Proposal on handling `RemoteData` #105

yakutovicha · 2024-11-21T10:01:16Z

The current behaviour w.r.t. RemoteData object is to copy/symlink all its content in the current folder. But this creates an issue of handling files with the same names (e.g. #58). It becomes especially hard when one uses multiple RemoteData folders as inputs.

I would propose to copy/symlink the folders as is, giving them the name as the input node link.

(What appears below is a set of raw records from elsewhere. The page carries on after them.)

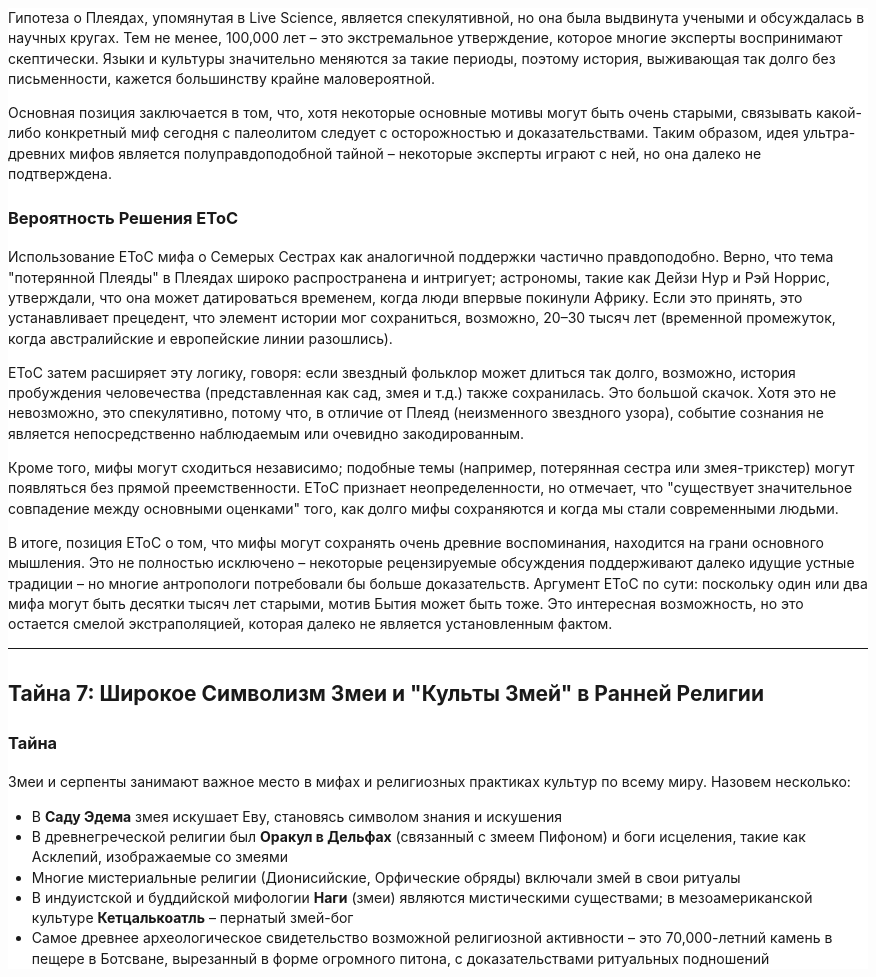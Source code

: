 Гипотеза о Плеядах, упомянутая в Live Science, является спекулятивной, но она была выдвинута учеными и обсуждалась в научных кругах. Тем не менее, 100,000 лет – это экстремальное утверждение, которое многие эксперты воспринимают скептически. Языки и культуры значительно меняются за такие периоды, поэтому история, выживающая так долго без письменности, кажется большинству крайне маловероятной.

Основная позиция заключается в том, что, хотя некоторые основные мотивы могут быть очень старыми, связывать какой-либо конкретный миф сегодня с палеолитом следует с осторожностью и доказательствами. Таким образом, идея ультра-древних мифов является полуправдоподобной тайной – некоторые эксперты играют с ней, но она далеко не подтверждена.

### Вероятность Решения EToC

Использование EToC мифа о Семерых Сестрах как аналогичной поддержки частично правдоподобно. Верно, что тема "потерянной Плеяды" в Плеядах широко распространена и интригует; астрономы, такие как Дейзи Нур и Рэй Норрис, утверждали, что она может датироваться временем, когда люди впервые покинули Африку. Если это принять, это устанавливает прецедент, что элемент истории мог сохраниться, возможно, 20–30 тысяч лет (временной промежуток, когда австралийские и европейские линии разошлись).

EToC затем расширяет эту логику, говоря: если звездный фольклор может длиться так долго, возможно, история пробуждения человечества (представленная как сад, змея и т.д.) также сохранилась. Это большой скачок. Хотя это не невозможно, это спекулятивно, потому что, в отличие от Плеяд (неизменного звездного узора), событие сознания не является непосредственно наблюдаемым или очевидно закодированным.

Кроме того, мифы могут сходиться независимо; подобные темы (например, потерянная сестра или змея-трикстер) могут появляться без прямой преемственности. EToC признает неопределенности, но отмечает, что "существует значительное совпадение между основными оценками" того, как долго мифы сохраняются и когда мы стали современными людьми.

В итоге, позиция EToC о том, что мифы могут сохранять очень древние воспоминания, находится на грани основного мышления. Это не полностью исключено – некоторые рецензируемые обсуждения поддерживают далеко идущие устные традиции – но многие антропологи потребовали бы больше доказательств. Аргумент EToC по сути: поскольку один или два мифа могут быть десятки тысяч лет старыми, мотив Бытия может быть тоже. Это интересная возможность, но это остается смелой экстраполяцией, которая далеко не является установленным фактом.

---

## Тайна 7: Широкое Символизм Змеи и "Культы Змей" в Ранней Религии

### Тайна

Змеи и серпенты занимают важное место в мифах и религиозных практиках культур по всему миру. Назовем несколько:

- В **Саду Эдема** змея искушает Еву, становясь символом знания и искушения
- В древнегреческой религии был **Оракул в Дельфах** (связанный с змеем Пифоном) и боги исцеления, такие как Асклепий, изображаемые со змеями
- Многие мистериальные религии (Дионисийские, Орфические обряды) включали змей в свои ритуалы
- В индуистской и буддийской мифологии **Наги** (змеи) являются мистическими существами; в мезоамериканской культуре **Кетцалькоатль** – пернатый змей-бог
- Самое древнее археологическое свидетельство возможной религиозной активности – это 70,000-летний камень в пещере в Ботсване, вырезанный в форме огромного питона, с доказательствами ритуальных подношений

In practice, it means that a call like the following:

    remote_folder = RemoteData(...)
    results, node = launch_shell_job(
        'cubehandler',
        nodes={'previous_calc': remote_folder},
        ...
        )

would generate a folder previous_calc that is a copy/symlink of the remote_folder.

It is a breaking change, but since the project is still in a pre-release phase (0.x version), I assume it is acceptable.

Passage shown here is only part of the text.